Background

Non-small-cell lung cancer (NSCLC) is currently one of the leading cause of cancer-related death. Accumulating evidences suggest that overcoming the therapeutic resistance in NSCLC is a big challenge. Recently, two independent phase 3 trials regarding Alectinib versus Crizotinib in ALK-positive NSCLC, have been individually reported by Solange Peters et al. [1] in NEJM and Toyoaki Hida et al. [2] in Lancet. The outcomes are encouraging, and I appreciate the concerted effort for improving therapeutic efficacy in NSCLC. However, after careful analysis and consideration, I think it’s too early to reach a conclusion, because the both trials utterly neglect several key points and challenges that are highlighted as follows.

Main text

First, Crizotinib is actually an ALK/MET double-targeted small molecule inhibitor. Hepatocyte growth factor (HGF) and its physiological receptor tyrosine kinase MET (HGFR) have been reported involved in almost all the aspects of cancer progression, including cancer development, growth, invasion and metastasis. HGF-MET signaling activates AKT- and ERK-mediated cancer cell survival, cycle, proliferation, motility and transformation. The significance of HGF-MET signaling makes them become critical targets in cancer therapy [3]. Unexpectedly, besides cancer cells themselves, MET also regulates cancer immune microenvironment. For instance, MET is required for recruitment and infiltration of anti-tumor neutrophil to abate metastasis [4]. The paradoxical effects of MET ought to force us to re-investigate whether it is really an applicable target in cancer therapy. Therefore, the states of MET and its ligand HGF need to be taken into consideration in the design and analysis of clinical trials. Alectinib combined with MET-targeted inhibitor versus Crizotinib is a more reasonable comparison.
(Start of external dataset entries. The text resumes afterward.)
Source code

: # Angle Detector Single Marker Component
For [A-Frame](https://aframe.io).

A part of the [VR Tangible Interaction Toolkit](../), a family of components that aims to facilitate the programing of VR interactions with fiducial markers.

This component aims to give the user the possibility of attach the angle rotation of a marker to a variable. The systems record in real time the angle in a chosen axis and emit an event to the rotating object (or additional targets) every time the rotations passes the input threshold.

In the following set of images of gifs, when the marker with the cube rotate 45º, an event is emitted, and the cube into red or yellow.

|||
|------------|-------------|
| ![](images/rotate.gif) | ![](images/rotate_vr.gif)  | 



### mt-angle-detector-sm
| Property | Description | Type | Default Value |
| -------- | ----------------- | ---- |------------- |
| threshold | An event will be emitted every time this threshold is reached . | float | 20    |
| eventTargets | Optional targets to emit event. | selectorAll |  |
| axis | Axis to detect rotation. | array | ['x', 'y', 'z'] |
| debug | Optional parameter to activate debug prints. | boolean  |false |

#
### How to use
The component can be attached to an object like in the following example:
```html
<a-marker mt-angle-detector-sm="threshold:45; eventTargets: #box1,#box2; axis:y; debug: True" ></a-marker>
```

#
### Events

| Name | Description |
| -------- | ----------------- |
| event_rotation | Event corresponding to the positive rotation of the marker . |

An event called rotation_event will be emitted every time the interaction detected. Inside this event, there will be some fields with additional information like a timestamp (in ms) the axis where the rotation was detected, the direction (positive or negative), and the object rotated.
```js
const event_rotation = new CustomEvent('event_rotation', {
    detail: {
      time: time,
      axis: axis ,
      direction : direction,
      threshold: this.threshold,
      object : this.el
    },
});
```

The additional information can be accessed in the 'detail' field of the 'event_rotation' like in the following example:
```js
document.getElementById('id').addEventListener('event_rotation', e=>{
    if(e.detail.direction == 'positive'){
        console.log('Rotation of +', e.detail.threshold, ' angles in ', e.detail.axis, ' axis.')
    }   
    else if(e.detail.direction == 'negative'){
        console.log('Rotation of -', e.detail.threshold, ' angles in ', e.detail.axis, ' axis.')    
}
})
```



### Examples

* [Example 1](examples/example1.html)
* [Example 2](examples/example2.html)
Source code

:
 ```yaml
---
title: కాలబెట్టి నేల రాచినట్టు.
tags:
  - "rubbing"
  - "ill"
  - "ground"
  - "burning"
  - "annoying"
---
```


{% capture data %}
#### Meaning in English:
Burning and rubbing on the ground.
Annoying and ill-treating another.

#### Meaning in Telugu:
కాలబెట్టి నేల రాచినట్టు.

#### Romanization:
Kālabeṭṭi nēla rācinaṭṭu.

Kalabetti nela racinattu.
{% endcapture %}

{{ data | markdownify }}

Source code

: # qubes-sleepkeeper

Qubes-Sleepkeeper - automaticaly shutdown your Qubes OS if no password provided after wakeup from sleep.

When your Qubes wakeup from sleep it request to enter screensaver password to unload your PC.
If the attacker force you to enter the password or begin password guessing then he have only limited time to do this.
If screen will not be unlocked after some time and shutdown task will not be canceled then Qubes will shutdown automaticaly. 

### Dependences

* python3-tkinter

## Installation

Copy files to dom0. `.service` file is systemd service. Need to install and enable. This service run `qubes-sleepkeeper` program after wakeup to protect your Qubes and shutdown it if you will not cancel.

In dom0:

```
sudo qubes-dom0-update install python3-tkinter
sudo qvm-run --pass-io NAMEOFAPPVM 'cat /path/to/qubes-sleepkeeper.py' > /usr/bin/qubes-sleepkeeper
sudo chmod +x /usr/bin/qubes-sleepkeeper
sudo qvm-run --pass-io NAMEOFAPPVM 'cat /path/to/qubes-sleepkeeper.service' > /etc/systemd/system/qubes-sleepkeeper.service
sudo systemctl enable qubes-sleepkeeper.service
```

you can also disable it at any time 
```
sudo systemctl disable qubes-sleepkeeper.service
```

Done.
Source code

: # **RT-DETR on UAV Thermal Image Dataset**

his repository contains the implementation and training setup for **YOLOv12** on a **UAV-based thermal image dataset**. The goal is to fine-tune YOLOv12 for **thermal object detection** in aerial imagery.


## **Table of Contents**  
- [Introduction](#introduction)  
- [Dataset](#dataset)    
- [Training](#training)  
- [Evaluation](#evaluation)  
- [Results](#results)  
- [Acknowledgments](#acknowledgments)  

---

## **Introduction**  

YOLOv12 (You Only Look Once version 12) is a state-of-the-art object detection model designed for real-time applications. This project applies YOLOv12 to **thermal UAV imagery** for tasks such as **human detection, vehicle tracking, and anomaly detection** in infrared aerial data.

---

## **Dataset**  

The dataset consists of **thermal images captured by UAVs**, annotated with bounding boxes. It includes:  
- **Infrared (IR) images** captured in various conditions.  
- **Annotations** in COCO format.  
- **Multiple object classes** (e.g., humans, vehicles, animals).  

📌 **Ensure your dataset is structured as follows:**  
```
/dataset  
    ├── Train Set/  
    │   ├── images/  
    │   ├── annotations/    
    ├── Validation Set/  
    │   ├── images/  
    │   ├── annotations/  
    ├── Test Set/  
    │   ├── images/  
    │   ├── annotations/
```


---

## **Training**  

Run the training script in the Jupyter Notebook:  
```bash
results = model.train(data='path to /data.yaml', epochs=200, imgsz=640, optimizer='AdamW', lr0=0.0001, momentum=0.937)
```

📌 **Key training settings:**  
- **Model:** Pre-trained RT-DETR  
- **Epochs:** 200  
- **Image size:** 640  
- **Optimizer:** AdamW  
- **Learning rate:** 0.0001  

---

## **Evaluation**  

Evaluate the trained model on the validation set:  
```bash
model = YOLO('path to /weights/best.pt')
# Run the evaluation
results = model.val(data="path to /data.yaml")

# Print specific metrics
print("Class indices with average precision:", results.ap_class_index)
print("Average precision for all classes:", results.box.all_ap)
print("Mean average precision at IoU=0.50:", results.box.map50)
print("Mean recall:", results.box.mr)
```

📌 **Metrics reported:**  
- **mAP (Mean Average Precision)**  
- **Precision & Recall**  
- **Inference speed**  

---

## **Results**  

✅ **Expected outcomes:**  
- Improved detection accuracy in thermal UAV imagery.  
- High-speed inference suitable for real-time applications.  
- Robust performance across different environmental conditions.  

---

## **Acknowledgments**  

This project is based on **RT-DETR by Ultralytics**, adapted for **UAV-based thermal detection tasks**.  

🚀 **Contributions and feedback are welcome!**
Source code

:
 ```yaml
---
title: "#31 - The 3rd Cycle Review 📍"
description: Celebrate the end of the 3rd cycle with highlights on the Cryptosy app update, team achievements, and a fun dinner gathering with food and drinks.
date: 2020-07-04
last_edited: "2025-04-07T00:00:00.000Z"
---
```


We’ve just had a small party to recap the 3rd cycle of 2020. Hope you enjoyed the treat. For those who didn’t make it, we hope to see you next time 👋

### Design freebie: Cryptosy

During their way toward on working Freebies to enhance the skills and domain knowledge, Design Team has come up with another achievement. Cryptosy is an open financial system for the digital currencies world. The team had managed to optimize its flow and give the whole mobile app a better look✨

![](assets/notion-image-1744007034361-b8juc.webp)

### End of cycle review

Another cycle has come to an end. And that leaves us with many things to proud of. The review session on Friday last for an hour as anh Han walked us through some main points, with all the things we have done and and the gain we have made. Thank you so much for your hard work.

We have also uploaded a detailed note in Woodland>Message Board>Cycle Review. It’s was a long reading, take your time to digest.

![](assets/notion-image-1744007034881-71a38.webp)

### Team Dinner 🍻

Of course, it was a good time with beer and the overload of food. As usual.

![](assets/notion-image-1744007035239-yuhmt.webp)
Second, Crizotinib is able to induce autophagy in NSCLC [5]. Autophagy is a protective mechanism that is usually linked to cancer metabolic stress and therapeutic resistance, mainly on “self-eating” to recycle obsolete components to maintain necessary biogenesis for cancer survival. In fact, combined treatment with ALK inhibitor and autophagy blocker, like Chloroquine (CQ) or 3-Methyladenine (3-MA), can dramatically suppress cancer cell viability and colony formation in many kinds of NSCLC [6]. This indicates autophagy plays a pivotal role in ALK-driven onco-signalings, and autophagic state is likely to determine ALK-targeted therapeutic efficacy in NSCLC.

Furthermore, ALK contains the typical LC3-interacting region (LIR) motif. LIR motif is the principal structural foundation for autophagy machinery [7]. By virtue of bioinformatics analysis, seventeen various types of LIR motifs are identified in MAM1, MAM2, TM, PTK domains or other regions of ALK (Table 1), which means there may be a direct interplay between ALK and autophagy. Of note, some of LIR motifs locate in kinase activity center of ALK. Given that de-phosphorylation in LIR motif has been proved capable to enhance its interaction with LC3 [8], a crucial issue arises: should we just focus on inhibiting the kinase activation in ALK-targeted therapy for NSCLC? Because if only targeting kinase activity, ALK may immediately turn to induce autophagy for resisting cancer therapeutic stress via its inactivation-caused de-phosphorylated LIR motif. It seems like “when one door shuts, another opens”, and will be a big challenge for all the ALK-targeted therapies (including but not limited to NSCLC).

Table 1 Potential LIR Motif in ALK

In addition, as one coin has two sides, emerging evidences suggest that autophagy has mutually contradictory effects on cancer [9]. For example, cancer cell autonomous autophagy is required for chemotherapy-induced immune surveillance by releasing ATP to activate immunocytes, whereas surrounding normal cells-generated micro-environmental autophagy promotes tumor growth by supplementing abundant extra-metabolites. Moreover, autophagy has distinct phase-dependent functions in cancer progression, for example, preventing malignant transformation, but favoring growth and metastasis [10]. Thus, it’s in dire need to divide ALK-positive NSCLC into molecular characteristics of HGF-MET signaling or / and autophagy-based sub-types for recruitment of the most eligible patients.

Conclusions

Taken together, even the both trials provide strong evidences supporting the superiority and safety of Alectinib in comparison with Crizotinib in ALK-positive NSCLC, I still strongly suggest authors further investigate potential roles of HGF-MET signaling and autophagy in determining sensitivity or resistance to ALK-targeted therapy for NSCLC. On the other side, since the anti-cancer effects and safety of autophagy blocker have been testified in several cancer therapies, ALK-autophagy double-targeted strategy maybe a simple and practicable method to improve NSCLC therapeutic efficiency in the future.